Directions for this task = Among the lines below, list those containing the string "muziekstijl".

┏━━

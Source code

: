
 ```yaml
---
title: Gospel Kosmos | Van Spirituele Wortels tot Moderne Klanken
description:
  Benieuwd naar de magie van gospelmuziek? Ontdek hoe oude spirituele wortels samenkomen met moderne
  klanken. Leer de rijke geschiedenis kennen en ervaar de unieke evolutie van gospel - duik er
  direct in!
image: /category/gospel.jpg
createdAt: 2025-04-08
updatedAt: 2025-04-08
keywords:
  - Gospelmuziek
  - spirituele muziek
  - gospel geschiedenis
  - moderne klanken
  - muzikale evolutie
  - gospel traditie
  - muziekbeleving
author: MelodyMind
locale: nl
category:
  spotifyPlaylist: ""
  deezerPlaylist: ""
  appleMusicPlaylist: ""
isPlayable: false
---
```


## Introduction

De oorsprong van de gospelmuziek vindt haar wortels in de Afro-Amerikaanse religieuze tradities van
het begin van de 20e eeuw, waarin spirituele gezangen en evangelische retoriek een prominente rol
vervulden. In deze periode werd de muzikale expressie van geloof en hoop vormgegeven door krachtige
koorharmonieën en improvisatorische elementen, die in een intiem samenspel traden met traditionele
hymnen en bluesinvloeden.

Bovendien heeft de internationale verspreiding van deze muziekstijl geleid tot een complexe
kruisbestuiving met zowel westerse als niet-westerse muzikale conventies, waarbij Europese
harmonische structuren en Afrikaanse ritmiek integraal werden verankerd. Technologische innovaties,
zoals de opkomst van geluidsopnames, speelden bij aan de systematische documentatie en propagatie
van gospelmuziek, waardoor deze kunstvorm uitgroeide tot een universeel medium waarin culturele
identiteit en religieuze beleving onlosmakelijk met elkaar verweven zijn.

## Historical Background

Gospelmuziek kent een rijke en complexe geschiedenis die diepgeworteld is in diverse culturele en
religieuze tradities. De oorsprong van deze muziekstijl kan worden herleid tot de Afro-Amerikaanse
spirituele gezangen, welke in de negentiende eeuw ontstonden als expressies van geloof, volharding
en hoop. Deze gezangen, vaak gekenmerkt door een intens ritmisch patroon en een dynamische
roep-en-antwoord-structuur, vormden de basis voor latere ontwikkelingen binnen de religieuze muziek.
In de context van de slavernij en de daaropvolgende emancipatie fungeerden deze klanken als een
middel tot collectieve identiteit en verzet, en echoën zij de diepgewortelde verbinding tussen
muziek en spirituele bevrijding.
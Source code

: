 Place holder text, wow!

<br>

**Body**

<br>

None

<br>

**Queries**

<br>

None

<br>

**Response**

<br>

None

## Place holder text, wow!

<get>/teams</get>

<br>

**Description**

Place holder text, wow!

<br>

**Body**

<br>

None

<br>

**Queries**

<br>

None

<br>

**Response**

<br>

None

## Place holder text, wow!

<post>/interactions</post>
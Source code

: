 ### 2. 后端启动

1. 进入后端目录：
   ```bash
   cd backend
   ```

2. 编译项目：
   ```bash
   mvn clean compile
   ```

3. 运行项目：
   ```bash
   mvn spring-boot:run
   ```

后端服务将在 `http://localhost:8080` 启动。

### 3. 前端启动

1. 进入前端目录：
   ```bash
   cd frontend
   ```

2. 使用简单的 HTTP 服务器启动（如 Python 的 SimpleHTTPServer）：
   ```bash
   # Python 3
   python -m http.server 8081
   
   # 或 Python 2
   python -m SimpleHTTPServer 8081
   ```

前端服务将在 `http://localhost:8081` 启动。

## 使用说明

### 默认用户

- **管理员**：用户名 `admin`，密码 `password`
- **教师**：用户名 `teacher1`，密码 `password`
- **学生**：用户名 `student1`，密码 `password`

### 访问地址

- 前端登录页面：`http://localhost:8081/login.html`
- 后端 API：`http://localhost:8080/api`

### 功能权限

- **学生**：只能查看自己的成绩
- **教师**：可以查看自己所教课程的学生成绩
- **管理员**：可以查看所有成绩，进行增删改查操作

┗━━

Written answer =
Bovendien heeft de internationale verspreiding van deze muziekstijl geleid tot een complexe
religieuze tradities. De oorsprong van deze muziekstijl kan worden herleid tot de Afro-Amerikaanse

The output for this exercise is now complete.